San Juan County officials state that all registered voters should receive a ballot in the mail. They can vote any time between the arrival of the ballot and election day. Ballots must be mailed back to the San Juan County Clerks office by November 7, 2016.
Citizens can register to vote up through election day.
In addition to the mailed ballots, there will be voting on election day at locations in Monticello, Montezuma Creek, Oljato and Navajo Mountain.
Polling locations include the Montezuma Creek fire station, the Oljato Senior Center, the Navajo Mountain Chapter House, and the San Juan County Clerks Office in Monticello.
San Juan County is involved in an ongoing lawsuit regarding elections. The on-site voting of election day was not available in the most recent general election handled by San Juan County.

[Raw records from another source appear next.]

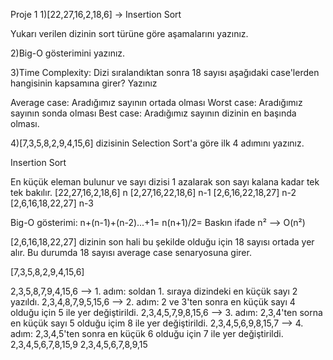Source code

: Proje 1 1)[22,27,16,2,18,6] -> Insertion Sort

Yukarı verilen dizinin sort türüne göre aşamalarını yazınız.

2)Big-O gösterimini yazınız.

3)Time Complexity: Dizi sıralandıktan sonra 18 sayısı aşağıdaki case'lerden hangisinin kapsamına girer? Yazınız

Average case: Aradığımız sayının ortada olması Worst case: Aradığımız sayının sonda olması Best case: Aradığımız sayının dizinin en başında olması.

4)[7,3,5,8,2,9,4,15,6] dizisinin Selection Sort'a göre ilk 4 adımını yazınız.

Insertion Sort

En küçük eleman bulunur ve sayı dizisi 1 azalarak son sayı kalana kadar tek tek bakılır.
[22,27,16,2,18,6] n [2,27,16,22,18,6] n-1 [2,6,16,22,18,27] n-2 [2,6,16,18,22,27] n-3

Big-O gösterimi: n+(n-1)+(n-2)...+1= n(n+1)/2= Baskın ifade n² --> O(n²)

[2,6,16,18,22,27] dizinin son hali bu şekilde olduğu için 18 sayısı ortada yer alır. Bu durumda 18 sayısı average case senaryosuna girer.

[7,3,5,8,2,9,4,15,6]

2,3,5,8,7,9,4,15,6 --> 1. adım: soldan 1. sıraya dizindeki en küçük sayı 2 yazıldı. 2,3,4,8,7,9,5,15,6 --> 2. adım: 2 ve 3'ten sonra en küçük sayı 4 olduğu için 5 ile yer değiştirildi. 2,3,4,5,7,9,8,15,6 --> 3. adım: 2,3,4'ten sorna en küçük sayı 5 olduğu içim 8 ile yer değiştirildi. 2,3,4,5,6,9,8,15,7 --> 4. adım: 2,3,4,5'ten sonra en küçük 6 olduğu için 7 ile yer değiştirildi. 2,3,4,5,6,7,8,15,9 2,3,4,5,6,7,8,9,15

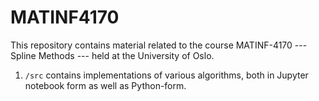 # MATINF4170

This repository contains material related to the course MATINF-4170 --- Spline Methods --- held at the University of Oslo.

1. `/src` contains implementations of various algorithms, both in Jupyter notebook form as well as Python-form.
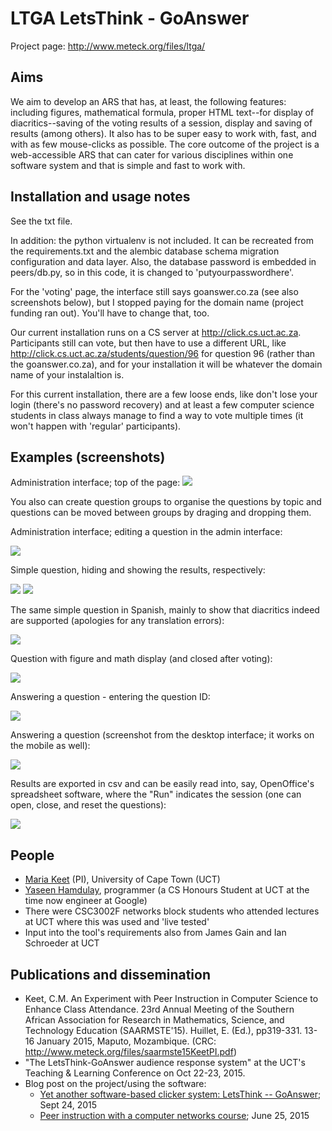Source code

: # LTGA LetsThink - GoAnswer

Project page: http://www.meteck.org/files/ltga/

## Aims

We aim to develop an ARS that has, at least, the following features: including figures, mathematical formula, proper HTML text--for display of diacritics--saving of the voting results of a session, display and saving of results (among others). It also has to be super easy to work with, fast, and with as few mouse-clicks as possible.
The core outcome of the project is a web-accessible ARS that can cater for various disciplines within one software system and that is simple and fast to work with. 

## Installation and usage notes

See the txt file. 

In addition: the python virtualenv is not included. It can be recreated from the requirements.txt and the alembic database schema  migration configuration and data layer. 
Also, the database password is embedded in peers/db.py, so in this code, it is changed to 'putyourpasswordhere'.

For the 'voting' page, the interface still says goanswer.co.za (see also screenshots below), but I stopped paying for the domain name (project funding ran out). You'll have to change that, too. 

Our current installation runs on a CS server at http://click.cs.uct.ac.za. Participants still can vote, but then have to use a different URL, like http://click.cs.uct.ac.za/students/question/96 for question 96 (rather than the goanswer.co.za), and for your installation it will be whatever the domain name of your instalaltion is.

For this current installation, there are a few loose ends, like don't lose your login (there's no password recovery) and at least a few computer science students in class always manage to find a way to vote multiple times (it won't happen with 'regular' participants).

## Examples (screenshots)

Administration interface; top of the page: <img src="http://www.meteck.org/files/ltga/newAdmin.png">

You also can create question groups to organise the questions by topic and questions can be moved between groups by draging and dropping them.


Administration interface; editing a question in the admin interface: 

<img src="http://www.meteck.org/files/ltga/Qcreation-finish.png">


Simple question, hiding and showing the results, respectively: 

<img src="http://www.meteck.org/files/ltga/simpleQresultsHidden.png">

<img src="http://www.meteck.org/files/ltga/simpleQresultsShown.png">


The same simple question in Spanish, mainly to show that diacritics indeed are supported (apologies for any translation errors): 

<img src="http://www.meteck.org/files/ltga/simpleQinSpanishDiacritics.png">


Question with figure and math display (and closed after voting): 

<img src="http://www.meteck.org/files/ltga/congestionwPicAndMath.png">


Answering a question - entering the question ID:

<img src="http://www.meteck.org/files/ltga/answer.png">


Answering a question (screenshot from the desktop interface; it works on the mobile as well): 

<img src="http://www.meteck.org/files/ltga/q26voteinterface.png">


Results are exported in csv and can be easily read into, say, OpenOffice's spreadsheet software, where the "Run" indicates the session (one can open, close, and reset the questions): 

<img src="http://www.meteck.org/files/ltga/resultsQ26.png">

## People

* <a href="http://www.meteck.org">Maria Keet</a> (PI), University of Cape Town (UCT)
* <a href="https://www.linkedin.com/in/yaseen-hamdulay-88766437/">Yaseen Hamdulay</a>, programmer (a CS Honours Student at UCT at the time now engineer at Google)
* There were CSC3002F networks block students who attended lectures at UCT where this was used and 'live tested'
* Input into the tool's requirements also from James Gain and Ian Schroeder at UCT


## Publications and dissemination

* Keet, C.M. An Experiment with Peer Instruction in Computer Science to Enhance Class Attendance. 23rd Annual Meeting of the Southern African Association for Research in Mathematics, Science, and Technology Education (SAARMSTE'15). Huillet, E. (Ed.), pp319-331. 13-16 January 2015, Maputo, Mozambique. (CRC: http://www.meteck.org/files/saarmste15KeetPI.pdf)
* "The LetsThink-GoAnswer audience response system" at the UCT's Teaching & Learning Conference on Oct 22-23, 2015.
* Blog post on the project/using the software:
    * <a href="https://keet.wordpress.com/2015/09/24/yet-another-software-based-clicker-system-letsthink-goanswer/">Yet another software-based clicker system: LetsThink -- GoAnswer</a>; Sept 24, 2015
    * <a href="https://keet.wordpress.com/2015/06/25/peer-instruction-with-a-computer-networks-course/">Peer instruction with a computer networks course</a>; June 25, 2015

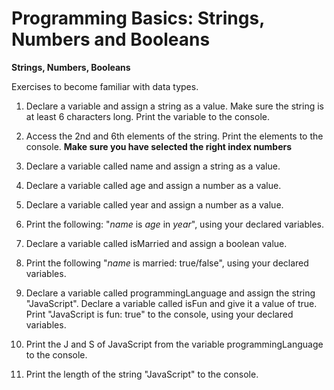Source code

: # Programming Basics: Strings, Numbers and Booleans

**Strings, Numbers, Booleans**

Exercises to become familiar with data types. 

1. Declare a variable and assign a string as a value. Make sure the string is at least 6 characters long. Print the variable to the console.

2. Access the 2nd and 6th elements of the string. Print the elements to the console. **Make sure you have selected the right index numbers** 

3. Declare a variable called name and assign a string as a value. 

4. Declare a variable called age and assign a number as a value. 

5. Declare a variable called year and assign a number as a value. 

6. Print the following: "*name* is *age* in *year*", using your declared variables. 

7. Declare a variable called isMarried and assign a boolean value. 

8. Print the following "*name* is married: true/false", using your declared variables.

9. Declare a variable called programmingLanguage and assign the string "JavaScript". Declare a variable called isFun and give it a value of true.  Print "JavaScript is fun: true" to the console, using your declared variables. 

10. Print the J and S of JavaScript from the variable programmingLanguage to the console. 

11. Print the length of the string "JavaScript" to the console.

There has been some confusion regarding voting districts for the San Juan School Board. As part of another lawsuit, the districts were adjusted early in 2016 in order to create five districts of equal size. Voters will elect members of the school board in three of the five districts.
The San Juan Record is running candidate profiles in the weeks leading up to the general election. Profiles of candidates for the Utah State legislature are included on page 4 of this issue.
Candidates for statewide office will be profiled in the October 19 issue, while candidates for county-wide office will be profiled on October 26.
Candidates for federal office and the San Juan School Board have been profiled in previous issues. The profiles can be accessed online at the San Juan Record website, at www.sjrnews.com.
Local officials are confident that the voting rsults will be secure and state there is no chance election results will be compromised by computer hackers.
This is partially because of the mailed ballots and the fact that the election system is not connected to the internet or any other networks.
They add that the voting machines at polling places are secure since they are not connected to any computer network. There are no modems, network cards, or wi-fi capabilities.